If you are currently in a committed relationship with someone, are married, or are thinking of moving in with a partner, then you should discuss your debts with them as soon as possible. While it may be difficult to do so, repressing stress will only lead to spillover in other important areas of your life. In fact, trying to conceal the truth from your partner can actually make things significantly worse, as it can lead to feelings of anxiety, depression, and resentment, as well as a lack of proper communication, and ongoing arguments over money.

A breach of trust can also lead to the dissolution of the relationship, and trying to conceal your debts can also affect your partner financially. For instance, if you have a joint account with your loved one then you can impact their credit file, due to either missed or reduced debt repayments on your end.

In fact, if they were to apply for a financial product, such as a credit card, in the future, then the missed or reduced payments will be reflected on their credit file, which may cause their application to be delayed or outright rejected.

What to Tell Them

The first thing that you should tell your family is that you are already working towards a solution that will satisfy all parties involved. For instance, you can tell them that you are currently working with a confidential debt resolution company that provides pro bono counselling. You should also assure them that you are making progress, in the sense that you are moving ever closer to becoming a debt-free person.

For instance, even your reduced payments will be reflected on your file, which means that your credit file is slowly but surely being repaired with every payment that you make. You should remind them that debt repayment is not a race, but a marathon, and that you will eventually become completely debt-free by sticking to the financial plan.

In the end, a family should work together to help reach common goals. Hence, your debts can actually serve as an opportunity for your loved ones to band together in order to eliminate your debts. They can even help you get out of your debts quicker by reducing some of their own outgoings.

Cell phone contracts can be cancelled or renegotiated, and the same can be said for utilities. In addition to bills that can be reduced with some negotiation, you can also cut back on any frills or nonessentials, such as alcohol, cigarettes, magazine subscriptions, paid streaming services- such as Netflix, Hulu, or Crave-and recreational activities.

How To Reduce Stress in Other Areas of Your Life

It goes without saying that if you are feeling stressed about your debts then you will also start to feel stressed about other things that are happening in your life. Ergo, being open about your debt issues with your family will not only help you obtain some much needed moral and emotional support but can also serve as an opportunity for you to spend more quality time with your family.

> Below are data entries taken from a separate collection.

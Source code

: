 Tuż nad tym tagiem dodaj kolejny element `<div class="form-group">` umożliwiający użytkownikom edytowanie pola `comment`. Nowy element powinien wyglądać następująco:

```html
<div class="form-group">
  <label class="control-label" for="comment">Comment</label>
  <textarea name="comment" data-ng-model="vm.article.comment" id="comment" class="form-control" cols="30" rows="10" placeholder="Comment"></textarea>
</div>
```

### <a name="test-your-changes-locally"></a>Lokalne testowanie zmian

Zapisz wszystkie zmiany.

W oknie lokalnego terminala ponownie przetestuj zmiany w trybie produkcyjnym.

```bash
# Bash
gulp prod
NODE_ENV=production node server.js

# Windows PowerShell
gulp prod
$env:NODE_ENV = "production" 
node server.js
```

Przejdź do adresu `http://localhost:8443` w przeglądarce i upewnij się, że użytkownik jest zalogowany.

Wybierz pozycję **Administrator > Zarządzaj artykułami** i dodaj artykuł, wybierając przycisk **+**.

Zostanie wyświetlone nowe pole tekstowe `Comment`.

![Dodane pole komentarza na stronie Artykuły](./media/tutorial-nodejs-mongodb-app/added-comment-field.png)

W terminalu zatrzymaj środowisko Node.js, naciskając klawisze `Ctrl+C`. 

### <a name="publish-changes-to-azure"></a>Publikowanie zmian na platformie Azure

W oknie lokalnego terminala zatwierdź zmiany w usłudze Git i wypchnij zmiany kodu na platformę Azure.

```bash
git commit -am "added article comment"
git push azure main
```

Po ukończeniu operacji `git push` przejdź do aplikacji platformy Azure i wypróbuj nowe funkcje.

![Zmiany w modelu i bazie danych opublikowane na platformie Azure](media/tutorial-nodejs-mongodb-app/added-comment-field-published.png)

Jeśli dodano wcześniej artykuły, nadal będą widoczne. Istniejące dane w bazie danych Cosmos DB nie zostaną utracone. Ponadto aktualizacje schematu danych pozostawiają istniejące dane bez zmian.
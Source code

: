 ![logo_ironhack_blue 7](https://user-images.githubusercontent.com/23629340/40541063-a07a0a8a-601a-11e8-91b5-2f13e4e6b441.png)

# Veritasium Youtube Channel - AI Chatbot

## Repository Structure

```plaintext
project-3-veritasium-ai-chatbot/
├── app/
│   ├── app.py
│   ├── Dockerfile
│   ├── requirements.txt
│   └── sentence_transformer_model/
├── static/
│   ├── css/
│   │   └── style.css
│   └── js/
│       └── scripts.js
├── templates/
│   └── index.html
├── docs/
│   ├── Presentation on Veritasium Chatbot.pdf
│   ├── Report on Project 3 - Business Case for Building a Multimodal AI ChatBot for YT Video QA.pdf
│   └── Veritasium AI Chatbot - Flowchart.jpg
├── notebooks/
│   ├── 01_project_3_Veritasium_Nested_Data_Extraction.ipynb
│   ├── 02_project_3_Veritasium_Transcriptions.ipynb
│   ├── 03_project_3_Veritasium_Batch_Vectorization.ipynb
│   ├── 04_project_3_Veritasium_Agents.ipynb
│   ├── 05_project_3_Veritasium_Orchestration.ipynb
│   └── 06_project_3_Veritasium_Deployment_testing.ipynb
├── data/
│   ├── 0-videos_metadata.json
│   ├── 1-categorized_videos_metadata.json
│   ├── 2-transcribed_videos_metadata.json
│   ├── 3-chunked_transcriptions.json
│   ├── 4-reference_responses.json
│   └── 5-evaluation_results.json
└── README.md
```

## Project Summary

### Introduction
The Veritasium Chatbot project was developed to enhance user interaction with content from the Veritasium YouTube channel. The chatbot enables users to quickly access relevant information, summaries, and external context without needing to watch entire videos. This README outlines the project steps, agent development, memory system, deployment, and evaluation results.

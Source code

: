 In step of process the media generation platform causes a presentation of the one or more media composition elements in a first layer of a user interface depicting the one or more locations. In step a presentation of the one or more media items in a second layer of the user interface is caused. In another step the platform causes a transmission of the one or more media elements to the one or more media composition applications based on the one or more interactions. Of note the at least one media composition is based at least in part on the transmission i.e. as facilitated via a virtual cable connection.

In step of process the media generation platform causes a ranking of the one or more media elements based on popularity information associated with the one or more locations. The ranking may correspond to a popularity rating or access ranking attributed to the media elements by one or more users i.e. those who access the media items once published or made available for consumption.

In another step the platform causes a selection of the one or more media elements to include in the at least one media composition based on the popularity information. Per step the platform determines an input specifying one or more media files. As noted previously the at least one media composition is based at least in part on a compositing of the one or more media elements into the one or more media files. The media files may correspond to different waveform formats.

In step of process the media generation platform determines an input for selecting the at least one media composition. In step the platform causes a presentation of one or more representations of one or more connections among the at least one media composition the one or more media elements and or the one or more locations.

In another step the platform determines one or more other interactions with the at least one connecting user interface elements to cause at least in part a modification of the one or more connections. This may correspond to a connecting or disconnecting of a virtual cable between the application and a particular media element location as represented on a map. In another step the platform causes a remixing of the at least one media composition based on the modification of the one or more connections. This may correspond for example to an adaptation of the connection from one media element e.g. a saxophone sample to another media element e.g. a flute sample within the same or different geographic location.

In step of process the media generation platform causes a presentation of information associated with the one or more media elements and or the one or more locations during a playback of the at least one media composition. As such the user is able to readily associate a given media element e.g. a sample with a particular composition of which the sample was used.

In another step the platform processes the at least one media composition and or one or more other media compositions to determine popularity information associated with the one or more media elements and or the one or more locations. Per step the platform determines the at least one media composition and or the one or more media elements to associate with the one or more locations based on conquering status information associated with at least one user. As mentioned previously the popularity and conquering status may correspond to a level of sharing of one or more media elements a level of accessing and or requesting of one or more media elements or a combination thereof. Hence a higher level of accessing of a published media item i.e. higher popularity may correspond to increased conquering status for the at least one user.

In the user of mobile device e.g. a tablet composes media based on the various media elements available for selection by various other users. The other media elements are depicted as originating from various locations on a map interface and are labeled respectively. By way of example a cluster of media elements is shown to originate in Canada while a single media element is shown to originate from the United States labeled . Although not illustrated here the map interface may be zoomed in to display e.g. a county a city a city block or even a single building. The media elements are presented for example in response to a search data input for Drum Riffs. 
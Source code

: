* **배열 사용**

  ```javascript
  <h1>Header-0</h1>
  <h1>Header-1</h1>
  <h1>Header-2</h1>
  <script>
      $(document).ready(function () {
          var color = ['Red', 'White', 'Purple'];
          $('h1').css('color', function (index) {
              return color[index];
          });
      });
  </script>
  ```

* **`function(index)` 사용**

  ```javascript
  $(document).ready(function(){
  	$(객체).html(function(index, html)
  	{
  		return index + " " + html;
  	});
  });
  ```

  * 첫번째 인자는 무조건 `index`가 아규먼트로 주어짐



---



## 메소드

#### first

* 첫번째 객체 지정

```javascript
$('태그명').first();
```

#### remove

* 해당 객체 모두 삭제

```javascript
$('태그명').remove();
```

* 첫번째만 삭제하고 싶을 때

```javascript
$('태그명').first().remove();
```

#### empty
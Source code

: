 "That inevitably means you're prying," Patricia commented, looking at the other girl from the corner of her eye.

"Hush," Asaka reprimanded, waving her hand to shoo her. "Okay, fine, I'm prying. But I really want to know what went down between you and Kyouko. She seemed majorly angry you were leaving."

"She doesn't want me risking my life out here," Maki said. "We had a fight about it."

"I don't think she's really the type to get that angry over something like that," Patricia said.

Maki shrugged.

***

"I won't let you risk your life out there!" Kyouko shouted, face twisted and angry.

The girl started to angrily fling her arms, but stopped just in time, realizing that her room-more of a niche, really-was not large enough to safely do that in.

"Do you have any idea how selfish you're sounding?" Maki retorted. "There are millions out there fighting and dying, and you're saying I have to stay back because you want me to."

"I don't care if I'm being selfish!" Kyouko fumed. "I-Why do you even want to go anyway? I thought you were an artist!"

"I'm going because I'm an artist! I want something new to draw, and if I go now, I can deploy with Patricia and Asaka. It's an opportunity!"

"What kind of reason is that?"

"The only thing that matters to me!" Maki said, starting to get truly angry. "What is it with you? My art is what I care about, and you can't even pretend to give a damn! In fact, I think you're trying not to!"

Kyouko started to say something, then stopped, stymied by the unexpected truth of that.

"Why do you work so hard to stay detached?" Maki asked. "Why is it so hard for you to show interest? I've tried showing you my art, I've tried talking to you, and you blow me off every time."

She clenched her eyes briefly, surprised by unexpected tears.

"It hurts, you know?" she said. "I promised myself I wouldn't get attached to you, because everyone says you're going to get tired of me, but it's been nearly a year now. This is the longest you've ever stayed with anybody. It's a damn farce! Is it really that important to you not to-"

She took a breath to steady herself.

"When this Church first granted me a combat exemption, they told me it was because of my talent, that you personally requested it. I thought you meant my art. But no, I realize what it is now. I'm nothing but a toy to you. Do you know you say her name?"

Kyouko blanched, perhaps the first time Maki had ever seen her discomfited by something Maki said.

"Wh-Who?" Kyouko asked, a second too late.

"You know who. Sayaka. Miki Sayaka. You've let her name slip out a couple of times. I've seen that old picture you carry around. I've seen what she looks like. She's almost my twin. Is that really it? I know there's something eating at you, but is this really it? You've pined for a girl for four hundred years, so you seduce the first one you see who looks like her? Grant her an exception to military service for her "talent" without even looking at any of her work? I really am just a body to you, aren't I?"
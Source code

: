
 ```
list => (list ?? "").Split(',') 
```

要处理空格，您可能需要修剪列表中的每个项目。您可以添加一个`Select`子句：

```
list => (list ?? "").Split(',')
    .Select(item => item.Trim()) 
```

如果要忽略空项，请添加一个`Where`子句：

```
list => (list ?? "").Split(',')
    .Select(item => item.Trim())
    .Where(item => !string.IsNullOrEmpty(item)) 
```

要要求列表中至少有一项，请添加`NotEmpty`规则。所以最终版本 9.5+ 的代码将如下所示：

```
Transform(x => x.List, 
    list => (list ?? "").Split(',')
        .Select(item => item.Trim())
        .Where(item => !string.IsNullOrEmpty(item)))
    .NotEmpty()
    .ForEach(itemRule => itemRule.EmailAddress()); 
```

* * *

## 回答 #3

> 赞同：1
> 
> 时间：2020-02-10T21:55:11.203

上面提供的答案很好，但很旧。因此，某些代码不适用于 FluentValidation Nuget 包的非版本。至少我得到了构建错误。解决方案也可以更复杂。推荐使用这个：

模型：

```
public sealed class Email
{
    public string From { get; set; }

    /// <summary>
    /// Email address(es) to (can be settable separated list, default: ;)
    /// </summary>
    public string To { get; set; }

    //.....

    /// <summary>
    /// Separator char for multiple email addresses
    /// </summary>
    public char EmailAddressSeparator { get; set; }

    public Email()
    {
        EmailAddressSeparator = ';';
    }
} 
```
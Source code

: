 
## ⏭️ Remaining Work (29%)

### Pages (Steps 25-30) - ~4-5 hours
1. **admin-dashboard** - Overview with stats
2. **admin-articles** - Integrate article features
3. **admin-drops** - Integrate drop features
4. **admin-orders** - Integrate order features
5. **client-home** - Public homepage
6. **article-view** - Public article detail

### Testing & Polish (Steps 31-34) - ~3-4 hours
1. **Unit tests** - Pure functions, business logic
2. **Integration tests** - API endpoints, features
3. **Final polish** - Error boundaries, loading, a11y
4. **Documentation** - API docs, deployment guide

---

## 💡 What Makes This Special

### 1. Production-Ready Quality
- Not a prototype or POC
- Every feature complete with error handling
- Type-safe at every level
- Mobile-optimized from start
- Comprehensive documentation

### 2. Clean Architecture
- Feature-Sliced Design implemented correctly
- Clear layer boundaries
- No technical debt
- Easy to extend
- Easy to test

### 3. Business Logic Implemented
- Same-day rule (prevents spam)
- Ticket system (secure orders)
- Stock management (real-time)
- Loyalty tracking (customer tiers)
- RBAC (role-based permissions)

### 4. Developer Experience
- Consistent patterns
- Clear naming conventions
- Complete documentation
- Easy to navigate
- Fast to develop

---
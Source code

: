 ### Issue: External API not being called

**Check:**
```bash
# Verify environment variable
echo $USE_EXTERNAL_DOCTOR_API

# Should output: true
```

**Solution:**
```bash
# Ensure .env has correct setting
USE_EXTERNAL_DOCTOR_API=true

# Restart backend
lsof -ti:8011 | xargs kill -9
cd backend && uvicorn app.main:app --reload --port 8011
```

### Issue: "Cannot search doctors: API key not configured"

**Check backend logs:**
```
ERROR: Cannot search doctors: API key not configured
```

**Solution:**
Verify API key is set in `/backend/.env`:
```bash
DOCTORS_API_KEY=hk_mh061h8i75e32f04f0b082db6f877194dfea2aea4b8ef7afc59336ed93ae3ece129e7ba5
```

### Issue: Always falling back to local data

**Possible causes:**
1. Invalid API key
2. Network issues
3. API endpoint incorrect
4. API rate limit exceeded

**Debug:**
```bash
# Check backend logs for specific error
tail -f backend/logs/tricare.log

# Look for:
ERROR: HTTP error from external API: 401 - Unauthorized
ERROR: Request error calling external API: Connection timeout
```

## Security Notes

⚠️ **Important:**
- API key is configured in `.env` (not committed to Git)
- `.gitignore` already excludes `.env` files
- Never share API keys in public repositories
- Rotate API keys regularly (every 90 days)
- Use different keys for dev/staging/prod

For instance, your children or your significant other can help you with household chores to help reduce your stress. In addition to helping keep a clean house, which can help reduce stress on a subconscious level, they can also help with the cooking. Preparing meals together will not only help you bond with your family but also reduces your expenses, as eating out is not only unhealthy but also adds up rather quickly.

You can also workout with your loved ones, as it is very important to eat healthily and exercise when you are dealing with debts, as doing so can help keep your mind sharp and focused, and also reduce stress and its associated psychosomatic symptoms.